"Is it very important, Edmund? There's plenty of pasture about there, isn't there?"
"I don't know that there's more than can be made use of. But that wasn't the chief point. It's the enlarging and enlarging at the Grange that has become objectionable. It has gone beyond all reasonable grounds already. All very well, as long as William is there, and treats it as a toy on which to spend his money. But if anything happens, it will be a white elephant—a big house with no land to it, which nobody else is likely to want, and no longer any good as a second house on the place, which it has always been before. You and the girls couldn't live there if anything happened to me."
"I never thought of that," she said slowly. "I don't want to think of it either. Of course William has become very lavish; but he is so rich now that I suppose it doesn't matter. And it is different, isn't it, dear, now that poor Hugo is dead?"
"Oh, that's what he kept driving in on me. He'll come after me here. I'm not likely to forget it. Still, the place is mine, as long as I'm alive, and I'm not going to hand over the reins to William. He's no right to act in that way, as if I counted for nothing."
"No," she said; "it's unfortunate. What are you going to do? I suppose you didn't tell Coombe to stop the work?"
"No; I shouldn't put an affront upon William before his servants. Seems to me he's no objection to putting an affront upon me. Coombe knew well enough that I hadn't been consulted, and that I ought to have been. I don't like that fellow Coombe. He may be a very good head-gardener, but he doesn't come from these parts, and he doesn't seem to realize how things are. He's respectful enough in manner, but he was giving me to understand all the time that his master was a much bigger man than I was, and he wished I'd clear out and leave him to go on with his work. At one point I really did think of ordering him to knock it off. I could have done it, and I think he'd have been rather surprised if I had."
"I'm glad you didn't. It's tiresome, of course; but we don't want to quarrel with the Williams, do we? You're not going to tell him to stop it, are you?"
"Oh, I suppose I shall have to swallow it. William is such a much bigger man than I am now. He's made a lot of money, and they've knighted him. I dare say they'll give him a peerage, if he makes much more. I can't stand out against him. I'm only an old dug-out of a soldier, and don't matter."
"Well, dear, you're Squire of Hayslope, which counts for something. As for me, I'd rather be Mrs.
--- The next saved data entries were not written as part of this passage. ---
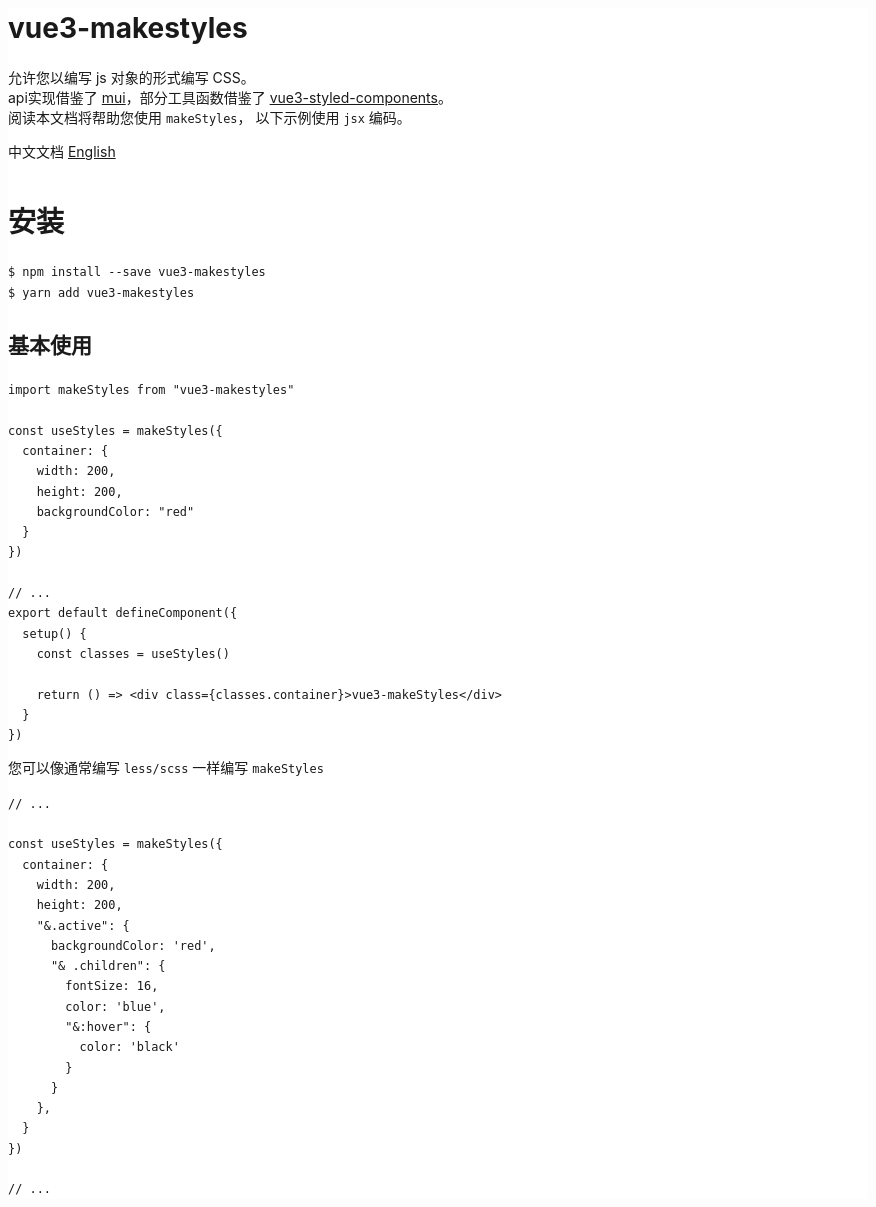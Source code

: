 # vue3-makestyles
允许您以编写 js 对象的形式编写 CSS。
<br />
api实现借鉴了 <a href="https://github.com/mui/material-ui/blob/master/packages/mui-styles/src/makeStyles/makeStyles.js">mui</a>，部分工具函数借鉴了 <a href="https://github.com/UX-and-I/vue3-styled-components">vue3-styled-components</a>。
<br />
阅读本文档将帮助您使用 `makeStyles`， 以下示例使用 `jsx` 编码。

中文文档 <a href="https://github.com/codersmoixan/vue3-makestyles/blob/master/doc/english.md">English</a>

# 安装
```shell
$ npm install --save vue3-makestyles
$ yarn add vue3-makestyles
```

## 基本使用
```JS
import makeStyles from "vue3-makestyles"

const useStyles = makeStyles({
  container: {
    width: 200,
    height: 200,
    backgroundColor: "red"
  }
})

// ...
export default defineComponent({
  setup() {
    const classes = useStyles()

    return () => <div class={classes.container}>vue3-makeStyles</div>
  }
})
```

您可以像通常编写 `less/scss` 一样编写 `makeStyles`
```JS
// ...

const useStyles = makeStyles({
  container: {
    width: 200,
    height: 200,
    "&.active": {
      backgroundColor: 'red',
      "& .children": {
        fontSize: 16,
        color: 'blue',
        "&:hover": {
          color: 'black'
        }
      }
    },
  }
})

// ...
```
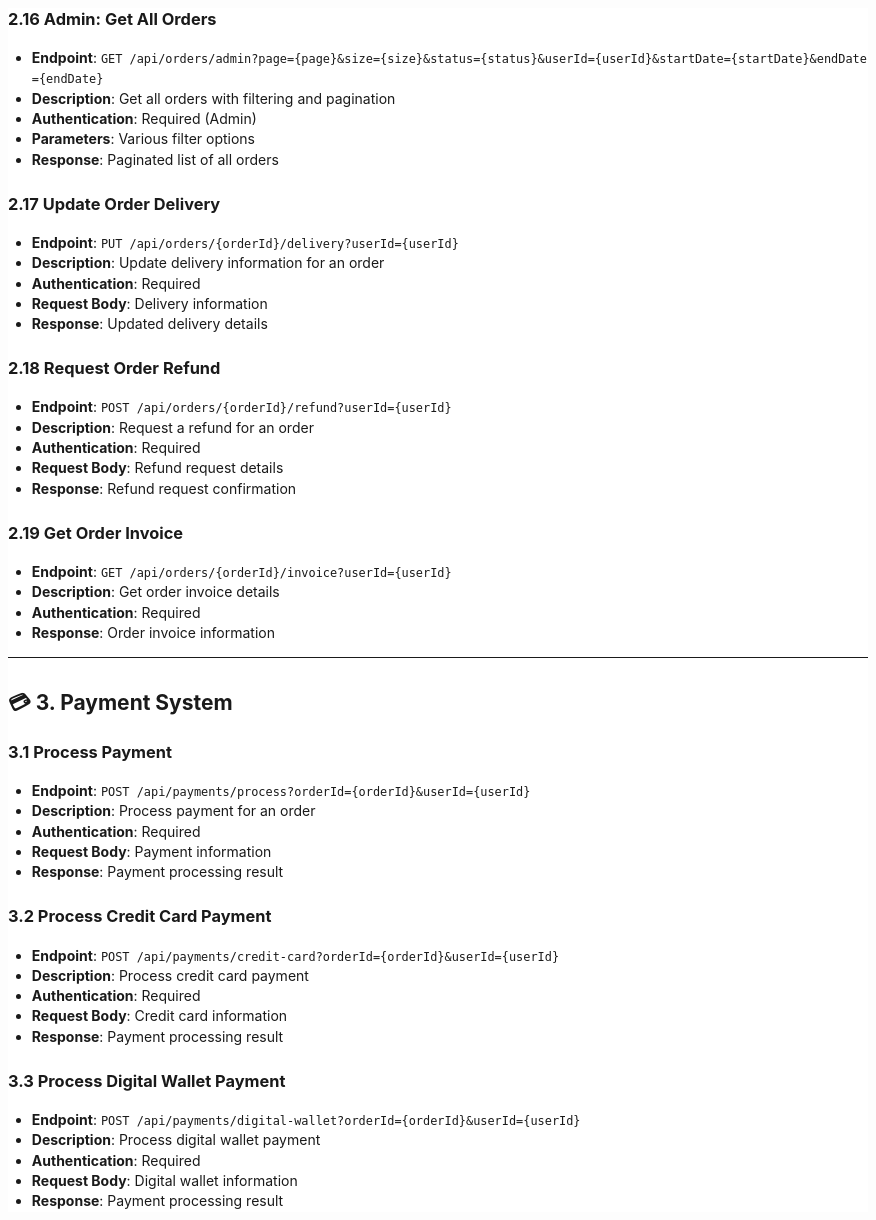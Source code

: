 ### **2.16 Admin: Get All Orders**
- **Endpoint**: `GET /api/orders/admin?page={page}&size={size}&status={status}&userId={userId}&startDate={startDate}&endDate={endDate}`
- **Description**: Get all orders with filtering and pagination
- **Authentication**: Required (Admin)
- **Parameters**: Various filter options
- **Response**: Paginated list of all orders

### **2.17 Update Order Delivery**
- **Endpoint**: `PUT /api/orders/{orderId}/delivery?userId={userId}`
- **Description**: Update delivery information for an order
- **Authentication**: Required
- **Request Body**: Delivery information
- **Response**: Updated delivery details

### **2.18 Request Order Refund**
- **Endpoint**: `POST /api/orders/{orderId}/refund?userId={userId}`
- **Description**: Request a refund for an order
- **Authentication**: Required
- **Request Body**: Refund request details
- **Response**: Refund request confirmation

### **2.19 Get Order Invoice**
- **Endpoint**: `GET /api/orders/{orderId}/invoice?userId={userId}`
- **Description**: Get order invoice details
- **Authentication**: Required
- **Response**: Order invoice information

---

## 💳 **3. Payment System**

### **3.1 Process Payment**
- **Endpoint**: `POST /api/payments/process?orderId={orderId}&userId={userId}`
- **Description**: Process payment for an order
- **Authentication**: Required
- **Request Body**: Payment information
- **Response**: Payment processing result

### **3.2 Process Credit Card Payment**
- **Endpoint**: `POST /api/payments/credit-card?orderId={orderId}&userId={userId}`
- **Description**: Process credit card payment
- **Authentication**: Required
- **Request Body**: Credit card information
- **Response**: Payment processing result

### **3.3 Process Digital Wallet Payment**
- **Endpoint**: `POST /api/payments/digital-wallet?orderId={orderId}&userId={userId}`
- **Description**: Process digital wallet payment
- **Authentication**: Required
- **Request Body**: Digital wallet information
- **Response**: Payment processing result
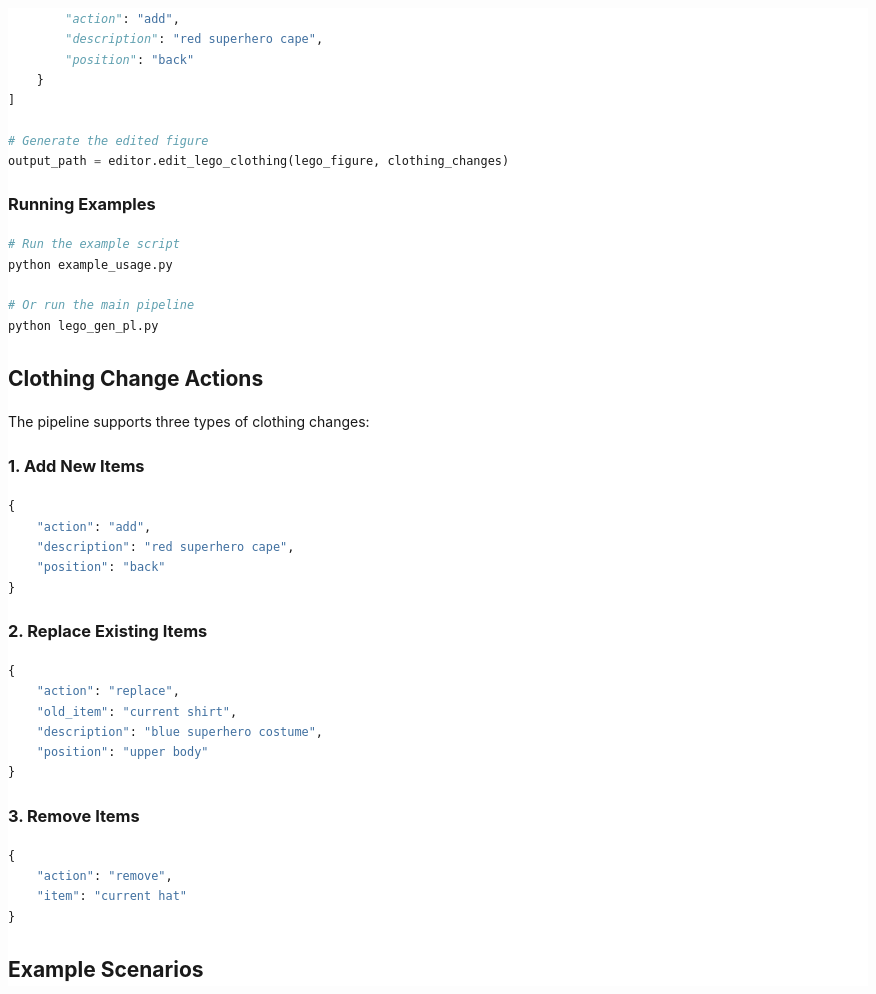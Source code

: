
 ```python
        "action": "add",
        "description": "red superhero cape",
        "position": "back"
    }
]

# Generate the edited figure
output_path = editor.edit_lego_clothing(lego_figure, clothing_changes)
```

### Running Examples

```bash
# Run the example script
python example_usage.py

# Or run the main pipeline
python lego_gen_pl.py
```

## Clothing Change Actions

The pipeline supports three types of clothing changes:

### 1. Add New Items
```python
{
    "action": "add",
    "description": "red superhero cape",
    "position": "back"
}
```

### 2. Replace Existing Items
```python
{
    "action": "replace",
    "old_item": "current shirt",
    "description": "blue superhero costume",
    "position": "upper body"
}
```

### 3. Remove Items
```python
{
    "action": "remove",
    "item": "current hat"
}
```

## Example Scenarios
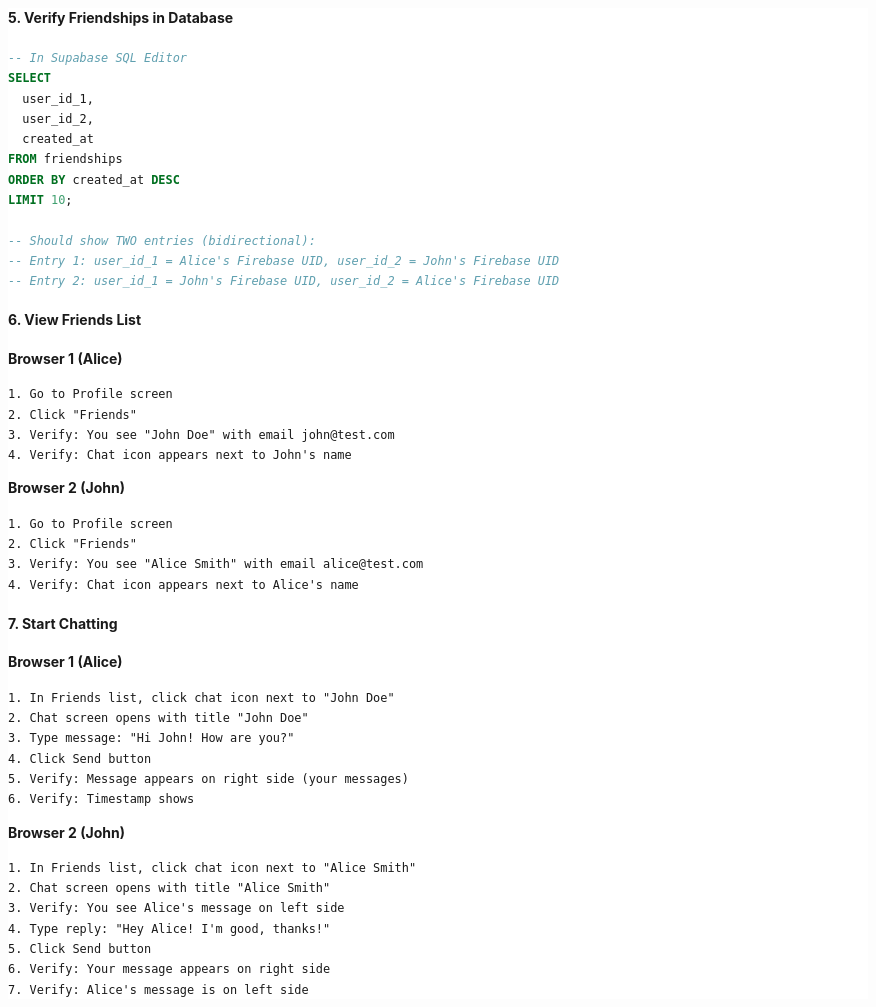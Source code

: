 #### 5. Verify Friendships in Database

```sql
-- In Supabase SQL Editor
SELECT 
  user_id_1,
  user_id_2,
  created_at
FROM friendships
ORDER BY created_at DESC
LIMIT 10;

-- Should show TWO entries (bidirectional):
-- Entry 1: user_id_1 = Alice's Firebase UID, user_id_2 = John's Firebase UID
-- Entry 2: user_id_1 = John's Firebase UID, user_id_2 = Alice's Firebase UID
```

#### 6. View Friends List

**Browser 1 (Alice)**
```
1. Go to Profile screen
2. Click "Friends"
3. Verify: You see "John Doe" with email john@test.com
4. Verify: Chat icon appears next to John's name
```

**Browser 2 (John)**
```
1. Go to Profile screen
2. Click "Friends"
3. Verify: You see "Alice Smith" with email alice@test.com
4. Verify: Chat icon appears next to Alice's name
```

#### 7. Start Chatting

**Browser 1 (Alice)**
```
1. In Friends list, click chat icon next to "John Doe"
2. Chat screen opens with title "John Doe"
3. Type message: "Hi John! How are you?"
4. Click Send button
5. Verify: Message appears on right side (your messages)
6. Verify: Timestamp shows
```

**Browser 2 (John)**
```
1. In Friends list, click chat icon next to "Alice Smith"
2. Chat screen opens with title "Alice Smith"
3. Verify: You see Alice's message on left side
4. Type reply: "Hey Alice! I'm good, thanks!"
5. Click Send button
6. Verify: Your message appears on right side
7. Verify: Alice's message is on left side
```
Eldridge of Hayslope Hall than Lady Eldridge of Hayslope Grange. I don't mean I'd rather be me than Eleanor, though of course I would. But she isn't spoilt by all their money, and I certainly don't want to quarrel with her."
"Oh, quarrel! I don't want to quarrel with William, either. We've been good friends all our lives, and nobody's more pleased with his success than I am. Still, what I feel, and feel strongly, is that he ought not to make his success an excuse for changing his attitude towards me. I'm his elder brother, and he has always treated me so until lately. He'd never have thought of doing a thing like this a few years ago, and he wants telling so. Then I dare say we shall get on as we ought to. This has got to be the last of it. Anything further I shall veto. The Grange is mine as well as the Hall. When I'm dead he can do what he likes with both of them. Until then he must be content with what he has."